The essential parameter is the sensitivity of the driver, usually expressed in sound pressure level (dB) per watt of electrical (dB SPL/W), as measured by test equipment at 1 m. Typically this parameter is frequency sensitive.

In the case of the headphones in your comment, they give the specification "90 dB SPL at 0.13 mW". Like most specifications in the audio electronics industry, they omit details of test conditions. They don't give us the frequency range or distance at which this measurement was taken. Typically this parameter is given with a recording device at 1 m, but for reasons I'll explain, it's quite clear that was not the case here.

For now, let's assume they measured this at 4.5 cm, allowing 1 cm between the driver and outer ear, and 3.5 cm for the average depth of the ear canal in adults. Let's call it 90 dB SPL at 0.13 mW, 0.045 m, probably at 1 kHz but we'll ignore the effects of frequency.

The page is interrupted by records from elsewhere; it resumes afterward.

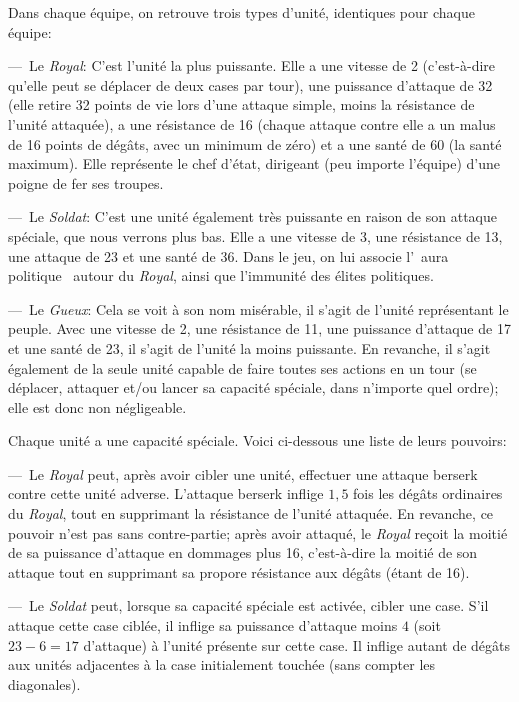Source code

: \documentclass[11pt, a4paper, oneside, portrait]{article}
\begin{document}
            Dans chaque équipe, on retrouve trois types d'unité, identiques pour chaque équipe:

            ---~Le \emph{Royal}: C'est l'unité la plus puissante.
            Elle a une vitesse de 2 (c'est-à-dire qu'elle peut se déplacer de deux cases par tour), une puissance d'attaque de 32 (elle retire 32 points de vie lors d'une attaque simple, moins la résistance de l'unité attaquée), a une résistance de 16 (chaque attaque contre elle a un malus de 16 points de dégâts, avec un minimum de zéro) et a une santé de 60 (la santé maximum).
            Elle représente le chef d'état, dirigeant (peu importe l'équipe) d'une poigne de fer ses troupes.

            ---~Le \emph{Soldat}: C'est une unité également très puissante en raison de son attaque spéciale, que nous verrons plus bas.
            Elle a une vitesse de 3, une résistance de 13, une attaque de 23 et une santé de 36.
            Dans le jeu, on lui associe l'\guillemotleft{}~aura politique~\guillemotright{} autour du \emph{Royal}, ainsi que l'immunité des élites politiques.

            ---~Le \emph{Gueux}: Cela se voit à son nom misérable, il s'agit de l'unité représentant le peuple.
            Avec une vitesse de 2, une résistance de 11, une puissance d'attaque de 17 et une santé de 23, il s'agit de l'unité la moins puissante.
            En revanche, il s'agit également de la seule unité capable de faire toutes ses actions en un tour (se déplacer, attaquer et/ou lancer sa capacité spéciale, dans n'importe quel ordre); elle est donc non négligeable.

            Chaque unité a une capacité spéciale.
            Voici ci-dessous une liste de leurs pouvoirs:

            ---~Le \emph{Royal} peut, après avoir cibler une unité, effectuer une attaque berserk contre cette unité adverse.
            L'attaque berserk inflige $1,5$ fois les dégâts ordinaires du \emph{Royal}, tout en supprimant la résistance de l'unité attaquée.
            En revanche, ce pouvoir n'est pas sans contre-partie; après avoir attaqué, le \emph{Royal} reçoit la moitié de sa puissance d'attaque en dommages plus 16, c'est-à-dire la moitié de son attaque tout en supprimant sa propore résistance aux dégâts (étant de 16).

            ---~Le \emph{Soldat} peut, lorsque sa capacité spéciale est activée, cibler une case.
            S'il attaque cette case ciblée, il inflige sa puissance d'attaque moins $4$ (soit $23-6=17$ d'attaque) à l'unité présente sur cette case. Il inflige autant de dégâts aux unités adjacentes à la case initialement touchée (sans compter les diagonales).
\end{document}
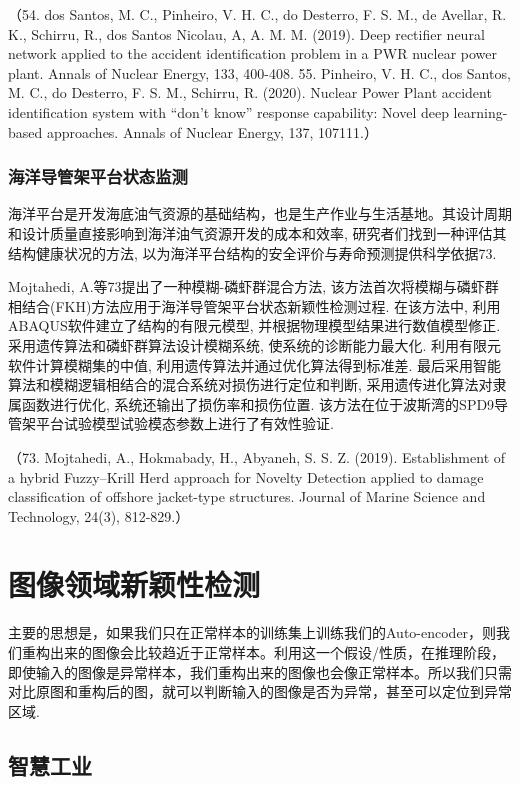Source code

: \documentclass{Style/aas}
\begin{document}
\begin{multicols}{2}
（54.	dos Santos, M. C., Pinheiro, V. H. C., do Desterro, F. S. M., de Avellar, R. K., Schirru, R., dos Santos Nicolau, A, A. M. M. (2019). Deep rectifier neural network applied to the accident identification problem in a PWR nuclear power plant. Annals of Nuclear Energy, 133, 400-408.
55.	Pinheiro, V. H. C., dos Santos, M. C., do Desterro, F. S. M., Schirru, R. (2020). Nuclear Power Plant accident identification system with “don’t know” response capability: Novel deep learning-based approaches. Annals of Nuclear Energy, 137, 107111.）

  
  \subsubsection{海洋导管架平台状态监测}
  海洋平台是开发海底油气资源的基础结构，也是生产作业与生活基地。其设计周期和设计质量直接影响到海洋油气资源开发的成本和效率, 研究者们找到一种评估其结构健康状况的方法, 以为海洋平台结构的安全评价与寿命预测提供科学依据73.

  Mojtahedi, A.等73提出了一种模糊-磷虾群混合方法, 该方法首次将模糊与磷虾群相结合(FKH)方法应用于海洋导管架平台状态新颖性检测过程. 在该方法中, 利用ABAQUS软件建立了结构的有限元模型, 并根据物理模型结果进行数值模型修正.采用遗传算法和磷虾群算法设计模糊系统, 使系统的诊断能力最大化. 利用有限元软件计算模糊集的中值, 利用遗传算法并通过优化算法得到标准差. 最后采用智能算法和模糊逻辑相结合的混合系统对损伤进行定位和判断, 采用遗传进化算法对隶属函数进行优化, 系统还输出了损伤率和损伤位置. 该方法在位于波斯湾的SPD9导管架平台试验模型试验模态参数上进行了有效性验证.

  （73.	Mojtahedi, A., Hokmabady, H., Abyaneh, S. S. Z. (2019). Establishment of a hybrid Fuzzy–Krill Herd approach for Novelty Detection applied to damage classification of offshore jacket-type structures. Journal of Marine Science and Technology, 24(3), 812-829.）
  
  \section{图像领域新颖性检测}
  主要的思想是，如果我们只在正常样本的训练集上训练我们的Auto-encoder，则我们重构出来的图像会比较趋近于正常样本。利用这一个假设/性质，在推理阶段，即使输入的图像是异常样本，我们重构出来的图像也会像正常样本。所以我们只需对比原图和重构后的图，就可以判断输入的图像是否为异常，甚至可以定位到异常区域.

  \subsection{智慧工业}

\end{multicols}
\end{document}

Sound attenuates according to an inverse square law. We can calculate the attenuation factor in dB as 20 log(0.045/1) = –27 dB. Decibels are logarithms, so adding/subtracting them is multiplication/division of the real quantity.

Subtraction our attenuation of –27 dB, we now know that: $$ 90\space\mathrm{dB}\space\mathrm{SPL} @ 0.13\space\mathrm{mW},\space0.045\space\mathrm{m} =63\space\mathrm{dB}\space\mathrm{SPL} @ 0.13\space\mathrm{mW},\space1.0\space\mathrm{m} $$

0.13 mW converts to –9.9 dBm or –39.9 dBW. To eliminate the "0.13 mW" component of this non-standard sensitivity, we subtract this negative factor, or rather add it, thus giving:

$$ 63\space\mathrm{dB}\space\mathrm{SPL} @ 0.13\space\mathrm{mW},\space1.0\space\mathrm{m} =103\space\mathrm{dB}\space\mathrm{SPL/W}\space@\space1.0\space\mathrm{m} $$

A standardized sensitivity of 103 dB SPL/W at 1 m converts to an efficiency of 12%. This sensitivity and efficiency is reasonable for a high end set of cans and probably typical for earbuds. Acoustic devices are, shall we say, resoundingly inefficient. Remember that when a loudmouth politician is yammering on about something.

The efficiency is so low, perhaps the industry prefers to not talk about it. Many loudspeakers can be around 80-90 dB SPL/W @ 1 m, with efficiency below 1%. Sensitivity is the parameter of interest, because our perception of loudness is roughly logarithmic, and it allows for a simple equation of speaker sensitivity (dB) + amplifier gain (dB) = loudness (dB). From there, you determine how much speaker and amplifier you need to hit a desired loudness.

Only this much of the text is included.